Simulation of the future warming over the Egyptian Mediterranean coast

Over the past few decades, increasing frequencies and intensities of extreme weather events have been noted worldwide, which are a result of climate change. There is an increasing need to understand surface air temperature variabilities, as these are required to devise adaptation and mitigation plans for the Egyptian Mediterranean coast (EMC). The current paper sheds light on current and future trends in the surface air temperature (T2m) by using modeling techniques (the regional climate model RegCM-SVN). Various atmospheric parameters-air temperature, geopotential height, relative humidity, and zonal/meridional wind components-are used to drive the RegCM-SVN model for dynamical downscaling simulation of the period from 2006 to 2060 under the RCP2.6 (2.6 W/m(2)) and RCP8.5 (> 8.5 W/m(2)) scenarios. The results showed that the RCP2.6 and RCP8.5 scenarios over the EMC lead to significant warming, ranging from + 0.35 to + 0.38 degree celsius, suggesting a significant acceleration of T2m warming trends over the next decades.

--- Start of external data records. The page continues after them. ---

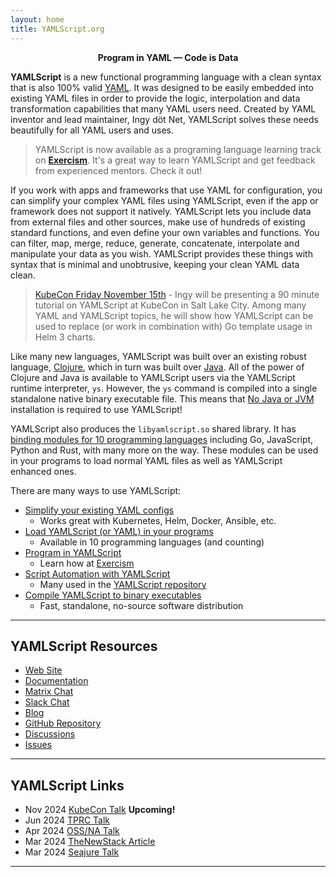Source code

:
 ```yaml
---
layout: home
title: YAMLScript.org
---
```


<p style="text-align: center; font-weight: bold">Program in YAML — Code is
Data</p>

**YAMLScript** is a new functional programming language with a clean syntax that
is also 100% valid [YAML](https://yaml.org).
It was designed to be easily embedded into existing YAML files in order to
provide the logic, interpolation and data transformation capabilities that many
YAML users need.
Created by YAML inventor and lead maintainer, Ingy döt Net, YAMLScript solves
these needs beautifully for all YAML users and uses.

> YAMLScript is now available as a programing language learning track on
**[Exercism](https://exercism.org/tracks/yamlscript)**.
It's a great way to learn YAMLScript and get feedback from experienced mentors.
Check it out!

If you work with apps and frameworks that use YAML for configuration, you can
simplify your complex YAML files using YAMLScript, even if the app or framework
does not support it natively.
YAMLScript lets you include data from external files and other sources, make use
of hundreds of existing standard functions, and even define your own variables
and functions.
You can filter, map, merge, reduce, generate, concatenate, interpolate and
manipulate your data as you wish.
YAMLScript provides these things with syntax that is minimal and unobtrusive,
keeping your clean YAML data clean.

> [KubeCon Friday November 15th](https://sched.co/1i7qP) - Ingy will be
presenting a 90 minute tutorial on YAMLScript at KubeCon in Salt Lake City.
Among many YAML and YAMLScript topics, he will show how YAMLScript can be used
to replace (or work in combination with) Go template usage in Helm 3 charts.

Like many new languages, YAMLScript was built over an existing robust language,
[Clojure](https://clojure.org), which in turn was built over
[Java](https://java.com).
All of the power of Clojure and Java is available to YAMLScript users via the
YAMLScript runtime interpreter, `ys`.
However, the `ys` command is compiled into a single standalone native binary
executable file.
This means that <u>No Java or JVM</u> installation is required to use
YAMLScript!

YAMLScript also produces the `libyamlscript.so` shared library.
It has [binding modules for 10 programming languages](/doc/bindings) including
Go, JavaScript, Python and Rust, with many more on the way.
These modules can be used in your programs to load normal YAML files as well as
YAMLScript enhanced ones.

There are many ways to use YAMLScript:

* [Simplify your existing YAML configs](/doc/embedding)
  * Works great with Kubernetes, Helm, Docker, Ansible, etc.
* [Load YAMLScript (or YAML) in your programs](doc/bindings)
  * Available in 10 programming languages (and counting)
* [Program in YAMLScript](doc/programming)
  * Learn how at [Exercism](https://exercism.org/tracks/yamlscript)
* [Script Automation with YAMLScript](doc/example-scripts)
  * Many used in the [YAMLScript repository](https://github.com/yaml/yamlscript)
* [Compile YAMLScript to binary executables](doc/binary)
  * Fast, standalone, no-source software distribution

----

<!--
Skip below to [The YAMLScript Language](#language) to learn more about
programming in YAMLScript.

----

## Loading YAML with YAMLScript

YAMLScript is also a **new YAML Loader** for modern programming languages that
can add "Super Powers" to your plain old YAML config files.

By using YAMLScript as your YAML loader, you can dynamically include data from
other data files (YAML, JSON, XML, CSV, etc), pull data in from the web or even
from a database.
You can filter, map, merge, reduce, generate, concatenate, interpolate and
manipulate your data to your heart's content.

If you've ever wanted more from your YAML files, YAMLScript has you covered.
You can easily mix logic into your data files at any point.

On the other hand, if you just want a rock solid YAML 1.2 loader (without any
code evaluation magic) that works the same in any programming language, you
should also give YAMLScript a try.

All valid [YAML 1.2 Core Schema](https://yaml.org/spec/1.2.2/#103-core-schema)
files are also valid YAMLScript files!
That's pretty much any YAML config file you already have.

Without the special `!yamlscript/v0` tag at the top, your YAMLScript loader
will load any existing YAML (or JSON) just as one would expect a normal YAML
loader to do.

Later you can add the special tag and take your YAML capabilities to a whole
new level!

----

Here's an example of using YAMLScript in a YAML file called `file.yaml`:

```yaml
--- !yamlscript/v0/ &pets

cats:: load("cats.yaml")
dogs:: curl("https://yamlscript.org/dogs.yaml")
      .yaml/load().big

--- !yamlscript/v0/

about: A YAMLScript Example about Pets
title:: "$(ENV.USER:uc1)'s Pets"
birds: !sort:
- Parrot
- Canary
- Owl
cats:: -*pets.cats
dogs:: -*pets.dogs:shuffle.take(2)
```

And these other files:
```bash
$ cat cats.yaml
- Siamese
- Persian
- Maine Coon

$ curl -s https://yamlscript.org/dogs.yaml
small:
- Chihuahua
- Pomeranian
- Maltese

big:
- Mastiff
- Great Dane
- Saint Bernard
- Otterhound
```

From the command line, run:

```bash
$ ys --load file.yaml
{"about":"A YAMLScript Example about Pets",
"title":"Ingy's Pets",
"birds":["Canary","Owl","Parrot"],
"cats":["Siamese","Persian","Maine Coon"],
"dogs":["Otterhound","Saint Bernard"]}
```

By default YAMLScript outputs JSON, but it can also output YAML by running:

```bash
$ ys -Y file.yaml
about: A YAMLScript Example about Pets
title: Ingy's Pets
birds:
- Canary
- Owl
- Parrot
cats:
- Siamese
- Persian
- Maine Coon
dogs:
- Great Dane
- Mastiff
```

----

You can get the same result from a programming language like Python by using its
YAMLScript loader library.
Here's a CLI one liner to do the same thing in Python:

```bash
$ python -c '
import yamlscript,yaml
ys = yamlscript.YAMLScript()
input = open("file.yaml").read()
data = ys.load(input)
print(yaml.dump(data))'
about: A YAMLScript Example about Pets
birds:
- Canary
- Owl
- Parrot
cats:
- Siamese
- Persian
- Maine Coon
dogs:
- Otterhound
- Mastiff
title: Ingy's Pets
```

----

<div id="language"></div>

## The YAMLScript Language

YAMLScript is a *complete, full featured, general purpose, functional and
dynamic* programming language whose syntax is encoded in YAML.
YAMLScript can be used for writing new software applications and libraries.

> Check out:
> * [YAMLScript on Rosetta Code](
    https://rosettacode.org/wiki/Category:YAMLScript)
    for some example YAMLScript programs.
> * [YAMLScript on Exercism](https://exercism.org/tracks/yamlscript) for a free
    YAMLScript language learning course.
> * The [YAMLScript Documentation](https://yamlscript.org/doc/)

Here's an example of a YAMLScript program called `99-bottles.ys`:

```yaml
{% include "../main/sample/rosetta-code/99-bottles-of-beer.ys" %}
```

You can run this program from the command line:

```bash
$ ys 99-bottles.ys 3
3 bottles of beer on the wall,
3 bottles of beer.
Take one down, pass it around.
2 bottles of beer on the wall.

2 bottles of beer on the wall,
2 bottles of beer.
Take one down, pass it around.
1 bottle of beer on the wall.

1 bottle of beer on the wall,
1 bottle of beer.
Take one down, pass it around.
No more bottles of beer on the wall.
```

YAMLScript can compile programs to native binary executables.
It's as simple as this:

```bash
$ ys -b 99-bottles.ys
* Compiling YAMLScript '99-bottles.ys' to '99-bottles' executable

$ time ./99-bottles 1
1 bottle of beer on the wall,
1 bottle of beer.
Take one down, pass it around.
No more bottles of beer on the wall.

real    0m0.010s
user    0m0.006s
sys     0m0.005s
```

That's pretty fast!

The YAMLScript language has all the things you expect from a modern programming
language including:

* Using builtin and third party libraries
* Defining your own namespaces and functions
* All the standard data types and structures
* Standard libraries with hundreds of battle tested functions
* Performance on par with dynamic languages like [Python](https://python.org)
  and [Ruby](https://ruby-lang.org)


## Installing `ys` - The YAMLScript Command Line Tool

The `ys` command line tool is the easiest way to get started with YAMLScript.
It's currently available on Linux and macOS for both Intel and ARM.

You can try `ys` out temporarily (for the duration of your shell session) by
running this command in your terminal:

```bash
$ . <(curl https://yamlscript.org/try-ys)
```

This will install `ys` in a temporary directory and add it to the `PATH`
environment variable of your current shell session.

Or you can install the [latest release](
https://github.com/yaml/yamlscript/releases) with:

```bash
$ curl https://yamlscript.org/install | bash
```

Make sure that `~/.local/bin` is in your `PATH` environment variable.

To install elsewhere or install a specific version, set the `PREFIX` and/or
`VERSION` environment variables to the desired values:

```bash
$ curl https://yamlscript.org/install | PREFIX=/some/dir VERSION=0.1.xx bash
```

> NOTE: The default `PREFIX` is `~/.local` (or `/usr/local` if you run the
command as `root`).

You can also install `ys` from source:

```bash
$ git clone https://github.com/yaml/yamlscript
$ cd yamlscript
$ make build
$ make install
$ export PATH=~/.local/bin:$PATH
```

> NOTE: The pre-built binaries currently fail on some older kernels.
> If you have trouble with the pre-built binaries, try building from source.

The install process has the very minimal dependencies of `git`, `make`, `curl`,
and `bash`.
(The `libz-dev` package is also required on Linux.)

Test your new `ys` installation by running:

```text
ys - The YAMLScript (YS) Command Line Tool - v0.1.82

Usage: ys [option...] [file]

Options:

      --run                Run a YAMLScript program file (default)
  -l, --load               Output (compact) JSON of YAMLScript evaluation
  -e, --eval YSEXPR        Evaluate a YAMLScript expression
                           multiple -e values joined by newline

  -c, --compile            Compile YAMLScript to Clojure
  -b, --binary             Compile to a native binary executable

  -p, --print              Print the result of --run in code mode
  -o, --output FILE        Output file for --load, --compile or --binary

  -T, --to FORMAT          Output format for --load:
                             json, yaml, edn
  -J, --json               Output (pretty) JSON for --load
  -Y, --yaml               Output YAML for --load
  -E, --edn                Output EDN for --load
  -U, --unordered          Mappings don't preserve key order (faster)

  -m, --mode MODE          Add a mode tag: code, data, or bare (for -e)
  -C, --clojure            Treat input as Clojure code

  -d                       Debug all compilation stages
  -D, --debug-stage STAGE  Debug a specific compilation stage:
                             parse, compose, resolve, build,
                             transform, construct, print
                           can be used multiple times
  -S, --stack-trace        Print full stack trace for errors
  -x, --xtrace             Print each expression before evaluation

      --install            Install the libyamlscript shared library
      --upgrade            Upgrade both ys and libyamlscript

      --version            Print version and exit
  -h, --help               Print this help and exit
```

or:

```text
$ ys --version
YAMLScript 0.1.82
```


## Installing a YAMLScript Library

YAMLScript can be installed as a YAML loader library (module) in several
programming languages.

So far there are libraries in these languages:
[Clojure](https://clojars.org/org.yamlscript/clj-yamlscript),
[Go](https://github.com/yaml/yamlscript-go),
[Java](https://clojars.org/org.yamlscript/yamlscript),
[Julia](https://juliahub.com/ui/Packages/General/YAMLScript),
[NodeJS](https://www.npmjs.com/package/@yaml/yamlscript),
[Perl](https://metacpan.org/dist/YAMLScript/view/lib/YAMLScript.pod),
[Python](https://pypi.org/project/yamlscript/),
[Raku](https://raku.land/zef:ingy/YAMLScript),
[Ruby](https://rubygems.org/search?query=yamlscript) and
[Rust](https://crates.io/crates/yamlscript).

Several more are in the works, and the goal is to get it to every language
where YAML is used.

Currently to install a YAMLScript library you need to install both the language
library and the matching version of `libyamlscript.so`.

For Python you would do:

```bash
$ pip install yamlscript
Successfully installed yamlscript-0.1.82
$ curl https://yamlscript.org/install | VERSION=0.1.82 install
Installed ~/.local/lib/libyamlscript.so - version 0.1.82
```

For some other language, use that language's library installer.
Just make sure the versions match for the library and libyamlscript.


## YAMLScript Language Design

YAMLScript code compiles to Clojure code and then is evaluated by a Clojure
runtime native binary engine.
This means that YAMLScript is a very complete language from the get-go.

> NOTE: To see the generated Clojure code for any YAMLScript code just use the
> `-c` (`--compile`) flag for `ys`:
>
> ```bash
> $ ys -c -e 'say: "Hello"'
> (say "Hello")
> ```

Clojure is a Lisp dialect that runs on the JVM, however YAMLScript is not run
on the JVM.
No Java or JVM installation is used to run (or build) YAMLScript programs.

The YAMLScript compiler and runtime interpreter is written in Clojure and then
compiled to a native machine code binary using
[GraalVM](https://www.graalvm.org/)'s [native-image](
https://www.graalvm.org/22.0/reference-manual/native-image/) compiler.
It is standalone and quite fast.

It is also compiled into a native shared library that can be embedded into
almost any programming language.
YAMLScript intends to ship language bindings for (at least) 42 popular
programming languages.

YAMLScript syntax uses a combination of YAML structure and Clojure Lisp code
syntaxes combined together.
The code parts have syntax variants that make it feel more like Python or Ruby
than a Lisp.

How a YAMLScript program is syntactically styled is very much up to the
programmer.
She can go **Full Lisp** or **Full YAML**, but most likely using a combination
of the two will end up reading the best.


## Status

YAMLScript is already a working programming language but it does not yet have a
stable `v0` API release version.
In other words, you can use it now but some things _might_ change.

A stable release of YAMLScript `v0` is expected in 2024.

Once `v0` is announced stable, its API will remain backwards compatible for its
lifetime.
That is to say, any files containing `!yamlscript/v0` will always continue to
work the same.

-->


## YAMLScript Resources

* [Web Site](https://yamlscript.org)
* [Documentation](https://yamlscript.org/doc)
* [Matrix Chat](https://matrix.to/#/#chat-yamlscript:yaml.io)
* [Slack Chat](https://clojurians.slack.com/archives/yamlscript)
* [Blog](https://yamlscript.org/blog)
* [GitHub Repository](https://github.com/yaml/yamlscript)
* [Discussions](https://github.com/yaml/yamlscript/discussions)
* [Issues](https://github.com/yaml/yamlscript/issues)

----

## YAMLScript Links

* Nov 2024 [KubeCon Talk](https://sched.co/1i7qP) **<span class="darkred">Upcoming!</span>**
* Jun 2024 [TPRC Talk](https://www.youtube.com/watch?v=RFIukRdFe1o)
* Apr 2024 [OSS/NA Talk](https://www.youtube.com/watch?v=u-OCEHNdwlU)
* Mar 2024 [TheNewStack Article](https://thenewstack.io/with-yamlscript-yaml-becomes-a-proper-programming-language/)
* Mar 2024 [Seajure Talk](https://www.youtube.com/watch?v=GajOBwBcFyA)

----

The RegCM-SVN model and ERA5 (the fifth-generation ECMWF reanalysis for the global climate and weather data) give rather similar results when simulating T2m and show a strong correlation of greater than 90% over the oceanic area and greater than 0.85% over the land area (the Sinai Peninsula and the Gulf of Aqaba) for the controlled period (2006-2020). The validation processes indicated that the RegCM-SVN model successfully simulated the increasing surface air temperature over the EMC, which is considered a major challenge posed by climate change. This challenge is expected to have a series of negative effects across all the sectors of human activities in Egypt (the tourism, agriculture, health, and marine sectors). Thus, understanding the dynamics of T2m over Egypt is a critical issue in coping with climate change. In the same context, determining the long-term variability of surface air temperature is essential for devising adaptation and mitigation plans over such hotspot marine areas.